This is a crisis, and the only thing that can keep us from spiraling even further downward is if Democrats — not always a group known for their courage and determination — confront it in a way that meets the magnitude of the challenge.
For that to happen, the Democratic Party has to become something it has not been in the past. Its collection of careful legislators and cautious campaigners must be reborn as bold, aggressive, creatively ruthless warriors willing to take steps they never contemplated before.
There are signs they might — the fact that they fought back at all against President Trump’s attempts to rig the midterms shows they have begun to understand what they’re up against. But now they have to go much farther — not just this year, and not just if they take back one or both houses of Congress in November, but toward a radical reform of the political system of the kind we haven’t seen in decades.
The map-drawing frenzy
This started last summer when Donald Trump ordered Republicans, first in Texas and then in other states, to redraw their congressional district maps to deliver more GOP seats.
Most of them complied (Indiana was the exception), and Democrats in California and Virginia responded by putting measures on the ballot to get voters’ permission to do the same. This was a temporary response, they argued: We’ll stop Trump and the GOP from rigging the midterms now, then work toward a national system in which gerrymandering has been banished. The voters in both states agreed.
But Republicans weren’t done. First the conservative supermajority on the Supreme Court gutted what remained of the Voting Rights Act, the crown jewel of the civil rights movement’s triumph in defeating Jim Crow. Immediately, multiple southern states moved to wipe away every district represented by a Black member of Congress, to return to the all-white delegations of the past.
Then conservatives on the Virginia Supreme Court nullified that state’s redistricting referendum, despite the fact that multiple times those same judges had rejected challenges to the measure and allowed it to go forward. It was only when the voters made a choice the court’s conservatives didn’t like that they decided they had to step in.
The redrawing isn’t done yet — for instance, Republicans in South Carolina are considering following Louisiana, Alabama, and Tennessee in hastily redrawing their maps to get rid of the state’s sole Black representative. Even so, it probably won’t be enough to keep Republicans from losing the House in November, given the president’s abysmal approval ratings and the electorate’s usual midterm preference for whichever party is in the opposition.
That makes what has occurred in the last two weeks no less alarming. And it comes against the backdrop of the Trump administration’s lawlessness, corruption, and dismantling of the federal government’s ability to perform even the basic functions of effective governance.

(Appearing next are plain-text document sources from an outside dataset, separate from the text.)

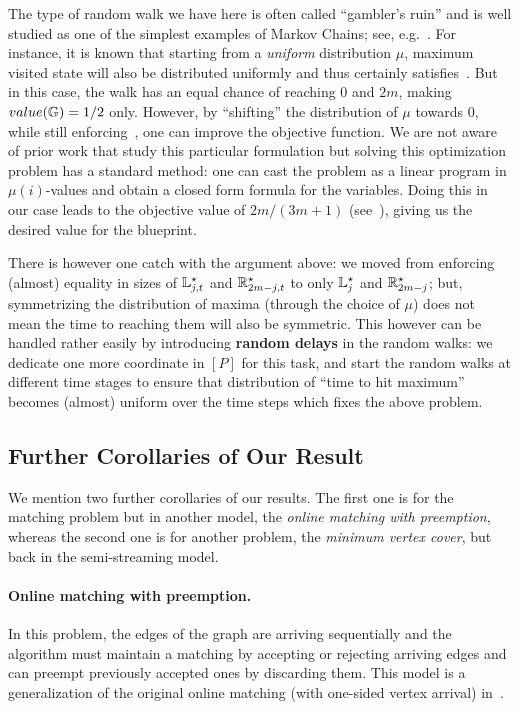 The type of random walk we have here is often called ``gambler's ruin'' and is well studied as one of the simplest examples of Markov Chains; see, e.g.~\cite[Section 2.1]{levin2026markov}. 
For instance, it is known that starting from a \emph{uniform} distribution $\mu$, maximum visited state will also be distributed uniformly and thus certainly satisfies~. But in this case, 
the walk has an equal chance of reaching $0$ and $2m$, making $value(\bG)=1/2$ only. However, by ``shifting'' the distribution of $\mu$ towards $0$, while still enforcing~, one
can improve the objective function. We are not aware of prior work that study this particular formulation but solving this optimization problem has a standard method: one can cast the problem as a 
linear program in $\mu(i)$-values and obtain a closed form formula for the variables. Doing this in our case leads to the objective value of $2m/(3m+1)$ (see~), giving us 
the desired value for the blueprint. 

There is however one catch with the argument above: we moved from enforcing (almost) equality in sizes of $\bLstar_{j,t}$ and $\bRstar_{2m-j,t}$ to only $\bLstar_j$ and $\bRstar_{2m-j}$; but, symmetrizing the distribution 
of maxima (through the choice of $\mu$) does not mean the time to reaching them will also be symmetric. This however can be handled rather easily by introducing \textbf{random delays} in the random walks: we dedicate one more coordinate in $[P]$
for this task, and start the random walks at different time stages to ensure that distribution of ``time to hit maximum'' becomes (almost) uniform over the time steps which fixes the above problem. 

\subsection{Further Corollaries of Our Result}\label{sec:corollary} 

We mention two further corollaries of our results. The first one is for the matching problem but in another model, the \emph{online matching with preemption}, whereas the second one is for another problem, the \emph{minimum vertex cover}, but back
in the semi-streaming model. 

\paragraph{Online matching with preemption.} In this problem, the edges of the graph are arriving sequentially
and the algorithm must maintain a matching by accepting or rejecting arriving edges and can preempt previously accepted ones by discarding them. This model is a generalization of the original online matching (with one-sided vertex arrival) in~\cite{KarpVV90}.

These are not separate problems, and if they are to be solved they must be solved together.
Procedural aggression is required
When considering where Democrats go from here, we must begin with the Supreme Court, because it is the keystone of conservative minority rule in America.
The truth is that for almost its entire history, the court has been a fundamentally reactionary force, defending the wealth of the wealthy and the power of the powerful against claims to justice or equality. But because of a brief liberal period in the court’s jurisprudence running roughly from Brown v. Board of Education in 1954 to Roe v. Wade in 1973, many on the left came to see the court as a natural ally, even as it moved further and further to the right.
What conservatives realized, on the other hand, was that if they could capture the court then nothing would be out of their reach. “Checks and balances” notwithstanding, the judiciary has a unique ability to nullify the work of the other two branches. So moneyed conservative interests set out on an effort stretching over decades to create a court that didn’t just lean right, but was in the firm control of movement-bred conservatives who were committed to advancing their ideological and policy objectives and saw no limits on their ability to do so.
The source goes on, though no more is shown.